Problem description: Only an exact repetition is needed: the lines from the start of the listing below through the line that contains "## ★ Outline", pictures omitted.

BEGIN Supplied data

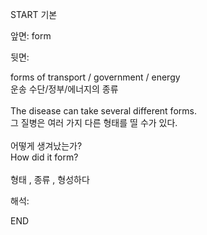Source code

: START
기본

앞면:
form


뒷면:
<div>forms of transport / government / energy </div><div>운송 수단/정부/에너지의 종류</div><div><br></div><div><div>The disease can take several different forms. </div><div>그 질병은 여러 가지 다른 형태를 띨 수가 있다.</div></div><div><br></div><div><div><div>어떻게 생겨났는가?</div></div><div><div>How did it form?</div></div></div><div><br></div><div>형태 , 종류 , 형성하다</div>


해석:

END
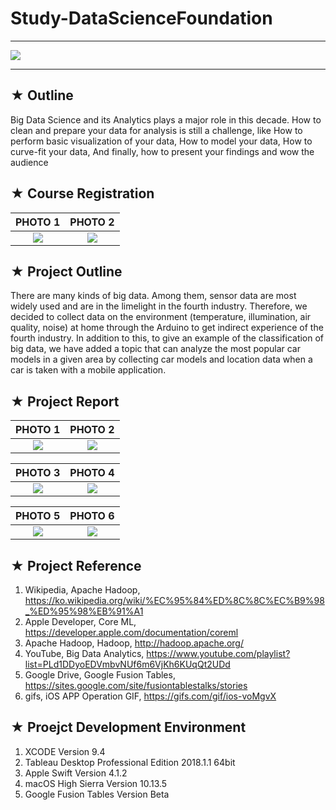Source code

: # Study-DataScienceFoundation

* * *

<div id="container">
    <img src ="https://user-images.githubusercontent.com/20036523/43962784-863f6410-9cf3-11e8-939e-807a6dd0bf7e.gif"/>
</div>

* * *

## ★ Outline
Big Data Science and its Analytics plays a major role in this decade. How to clean and prepare your data for analysis is still a challenge, like How to perform basic visualization of your data, How to model your data, How to curve-fit your data, And finally, how to present your findings and wow the audience

## ★ Course Registration

|PHOTO 1|PHOTO 2|
|:-----:|:-----:|
|![](https://user-images.githubusercontent.com/20036523/43890123-d8cc3760-9c00-11e8-996a-5ca9c5150df8.jpg)|![](https://user-images.githubusercontent.com/20036523/43890124-d8f5f79e-9c00-11e8-8325-fcced06539e8.jpg)|

## ★ Project Outline
There are many kinds of big data. Among them, sensor data are most widely used and are in the
limelight in the fourth industry. Therefore, we decided to collect data on the environment
(temperature, illumination, air quality, noise) at home through the Arduino to get indirect
experience of the fourth industry. In addition to this, to give an example of the classification of
big data, we have added a topic that can analyze the most popular car models in a given area by
collecting car models and location data when a car is taken with a mobile application.

## ★ Project Report

|PHOTO 1|PHOTO 2|
|:-----:|:-----:|
|![](https://user-images.githubusercontent.com/20036523/43890133-de6f5ba2-9c00-11e8-8ac9-e2639de9c7d7.jpg)|![](https://user-images.githubusercontent.com/20036523/43890134-de9fc60c-9c00-11e8-8985-eb3e6f62135e.jpg)|

|PHOTO 3|PHOTO 4|
|:-----:|:-----:|
|![](https://user-images.githubusercontent.com/20036523/43890135-dec8d7a4-9c00-11e8-9d6c-b3f72f3dafb7.jpg)|![](https://user-images.githubusercontent.com/20036523/43890136-def2f4d0-9c00-11e8-9e8b-09df6aa83891.jpg)|

|PHOTO 5|PHOTO 6|
|:-----:|:-----:|
|![](https://user-images.githubusercontent.com/20036523/43890138-df1ad842-9c00-11e8-81bf-a5dc8d0b3f42.jpg)|![](https://user-images.githubusercontent.com/20036523/43890139-df45d51a-9c00-11e8-8696-381938845a26.jpg)|

## ★ Project Reference
1. Wikipedia, Apache Hadoop, https://ko.wikipedia.org/wiki/%EC%95%84%ED%8C%8C%EC%B9%98_%ED%95%98%EB%91%A1
2. Apple Developer, Core ML, https://developer.apple.com/documentation/coreml
3. Apache Hadoop, Hadoop, http://hadoop.apache.org/
4. YouTube, Big Data Analytics, https://www.youtube.com/playlist?list=PLd1DDyoEDVmbvNUf6m6VjKh6KUqQt2UDd
5. Google Drive, Google Fusion Tables, https://sites.google.com/site/fusiontablestalks/stories
6. gifs, iOS APP Operation GIF, https://gifs.com/gif/ios-voMgvX

## ★ Proejct Development Environment
1. XCODE Version 9.4
2. Tableau Desktop Professional Edition 2018.1.1 64bit
3. Apple Swift Version 4.1.2
4. macOS High Sierra Version 10.13.5
5. Google Fusion Tables Version Beta
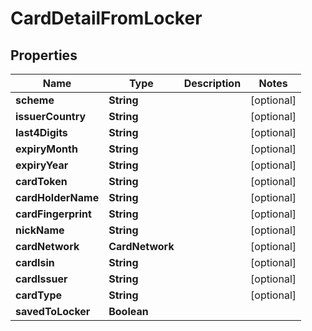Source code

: 

# CardDetailFromLocker


## Properties

| Name | Type | Description | Notes |
|------------ | ------------- | ------------- | -------------|
|**scheme** | **String** |  |  [optional] |
|**issuerCountry** | **String** |  |  [optional] |
|**last4Digits** | **String** |  |  [optional] |
|**expiryMonth** | **String** |  |  [optional] |
|**expiryYear** | **String** |  |  [optional] |
|**cardToken** | **String** |  |  [optional] |
|**cardHolderName** | **String** |  |  [optional] |
|**cardFingerprint** | **String** |  |  [optional] |
|**nickName** | **String** |  |  [optional] |
|**cardNetwork** | **CardNetwork** |  |  [optional] |
|**cardIsin** | **String** |  |  [optional] |
|**cardIssuer** | **String** |  |  [optional] |
|**cardType** | **String** |  |  [optional] |
|**savedToLocker** | **Boolean** |  |  |




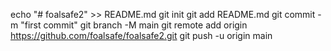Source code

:echo "# foalsafe2" >> README.md
git init
git add README.md
git commit -m "first commit"
git branch -M main
git remote add origin https://github.com/foalsafe/foalsafe2.git
git push -u origin main
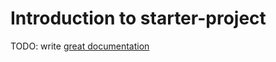 # Introduction to starter-project

TODO: write [great documentation](http://jacobian.org/writing/what-to-write/)
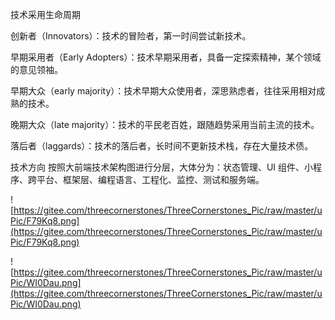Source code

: 技术采用生命周期

创新者（Innovators）：技术的冒险者，第一时间尝试新技术。

早期采用者（Early Adopters）：技术早期采用者，具备一定探索精神，某个领域的意见领袖。

早期大众（early majority）：技术早期大众使用者，深思熟虑者，往往采用相对成熟的技术。

晚期大众（late majority）：技术的平民老百姓，跟随趋势采用当前主流的技术。

落后者（laggards）：技术的落后者，长时间不更新技术栈，存在大量技术债。

技术方向
按照大前端技术架构图进行分层，大体分为：状态管理、UI 组件、小程序、跨平台、框架层、编程语言、工程化、监控、测试和服务端。

![https://gitee.com/threecornerstones/ThreeCornerstones_Pic/raw/master/uPic/F79Kq8.png](https://gitee.com/threecornerstones/ThreeCornerstones_Pic/raw/master/uPic/F79Kq8.png)

![https://gitee.com/threecornerstones/ThreeCornerstones_Pic/raw/master/uPic/WI0Dau.png](https://gitee.com/threecornerstones/ThreeCornerstones_Pic/raw/master/uPic/WI0Dau.png)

END Supplied data

Output for this task:
Source code

: START
기본

앞면:
form


뒷면:
<div>forms of transport / government / energy </div><div>운송 수단/정부/에너지의 종류</div><div><br></div><div><div>The disease can take several different forms. </div><div>그 질병은 여러 가지 다른 형태를 띨 수가 있다.</div></div><div><br></div><div><div><div>어떻게 생겨났는가?</div></div><div><div>How did it form?</div></div></div><div><br></div><div>형태 , 종류 , 형성하다</div>


해석:

END
Source code

: # Study-DataScienceFoundation

* * *

<div id="container">
    <img src ="https://user-images.githubusercontent.com/20036523/43962784-863f6410-9cf3-11e8-939e-807a6dd0bf7e.gif"/>
</div>

* * *

## ★ Outline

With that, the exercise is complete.